### [Brief]
Each line in the entries below that holds the string "util" is to be listed.

☆ ☆ ☆ ☆ ☆ ☆ ☆

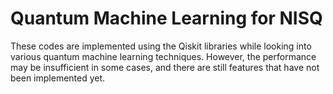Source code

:# Quantum Machine Learning for NISQ

These codes are implemented using the Qiskit libraries while looking into various quantum machine learning techniques.
However, the performance may be insufficient in some cases, and there are still features that have not been implemented yet.
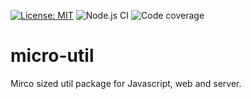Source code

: [![License: MIT](https://img.shields.io/badge/License-MIT-green.svg)](https://opensource.org/licenses/MIT)
![Node.js CI](https://github.com/mmagyar/micro-util/workflows/Node.js%20CI/badge.svg?branch=master)
![Code coverage](https://img.shields.io/codecov/c/github/mmagyar/micro-util)

# micro-util
Mirco sized util package for Javascript, web and server.
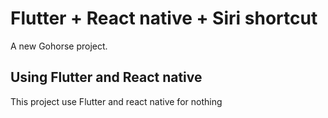 # Flutter + React native + Siri shortcut

A new Gohorse project.

## Using Flutter and React native

This project use Flutter and react native for nothing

☆ ☆ ☆ ☆ ☆ ☆ ☆

### [Answer space]
![Node.js CI](https://github.com/mmagyar/micro-util/workflows/Node.js%20CI/badge.svg?branch=master)
![Code coverage](https://img.shields.io/codecov/c/github/mmagyar/micro-util)
# micro-util
Mirco sized util package for Javascript, web and server.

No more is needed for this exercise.